In a white nondescript building in Pasadena, next to a retirement home filled with colorful seniors, there’s a cavernous hall filled with a private collection of rare and restored vintage pinball machines. Welcome to Thumperdome.
Thumperdome is a private collection, not open to the public and requires an invitation to enter. All the machines were set to “FREE” w/unlimited plays when I visited.
Thumperdome’s goal is to preserve the history, technology, artwork and culture of pinball in America and promote it to future generations.
The collection traverses the development of pinball machines from early bagatelle-like games of the 1930s, the introduction of pinball flippers in the 1940s, captivating and vibrant artwork from the 1950s and 1960s pinball game themes which reflect the change in youth culture and current events.
These vintage machines take people back to a time when a pocketful of quarters meant hours of summer fun spent on one’s favorite games with best friends.
The games within the collection represent each of the three major pinball manufacturers of the era: Gottlieb, Williams and Bally.
‘Bad Cats’ was released in November 1989 by Williams and was designed by Barry Oursler and Python Anghelo. Anghelo said that he hated working on this game. “Bad Cats was a joke. Bad Cats, and Bugs Bunny Birthday Ball, are one of my ‘yes boy, kiss-ass’… and they’re one of my worst experiences.” At least the art is cool.
I was a full fledged Evel fanatic growing up and remembered this machine well. Released in 1977 with over 14,000 units produced, this classic included all of the standards from the late 1970s: targets, spinners, double bonuses, extra balls and specials.
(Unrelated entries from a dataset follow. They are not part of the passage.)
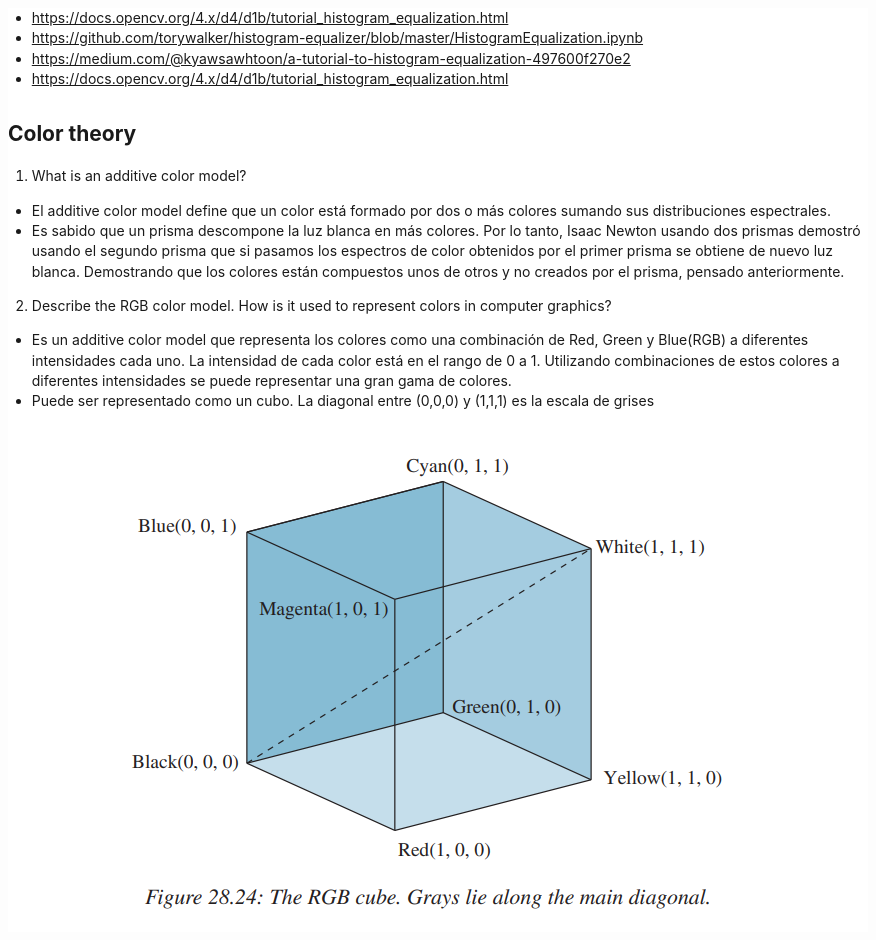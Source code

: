 - https://docs.opencv.org/4.x/d4/d1b/tutorial_histogram_equalization.html
- https://github.com/torywalker/histogram-equalizer/blob/master/HistogramEqualization.ipynb
- https://medium.com/@kyawsawhtoon/a-tutorial-to-histogram-equalization-497600f270e2
- https://docs.opencv.org/4.x/d4/d1b/tutorial_histogram_equalization.html

## Color theory

1. What is an additive color model?

- El additive color model define que un color está formado por dos o más colores sumando sus distribuciones espectrales. 
- Es sabido que un prisma descompone la luz blanca en más colores. Por lo tanto, Isaac Newton usando dos prismas demostró usando el segundo prisma que si pasamos los espectros de color obtenidos por el primer prisma se obtiene de nuevo luz blanca. Demostrando que los colores están compuestos unos de otros y no creados por el prisma, pensado anteriormente.

2. Describe the RGB color model. How is it used to represent colors in computer graphics?

- Es un additive color model que representa los colores como una combinación de Red, Green y Blue(RGB) a diferentes intensidades cada uno. La intensidad de cada color está en el rango de 0 a 1. Utilizando combinaciones de estos colores a diferentes intensidades se puede representar una gran gama de colores.
- Puede ser representado como un cubo. La diagonal entre (0,0,0) y (1,1,1) es la escala de grises

<div align="center">
    <img src="./cubo_rgb.png">
</div>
7,350 units of ‘Dolly Parton’ were produced in 1979. Notes from The Internet Pinball Database Presents: “We had understood from a Bally employee at a past Expo seminar that this game license had been a difficult one because singer Dolly Parton kept changing her mind about how she should be portrayed on the backglass, due to her crossover status at the time from country to pop. The Early Production cabinet side art in this listing depicts a bouffant-haired Dolly playing a guitar while the rest of the production run cabinets omit this image, making us wonder if this depiction had been rejected by the singer. Indeed, the flyer shows the singer standing next to the machine with a hairstyle more in line with her backglass portrayal than with the bouffant style that was removed from the cabinet.”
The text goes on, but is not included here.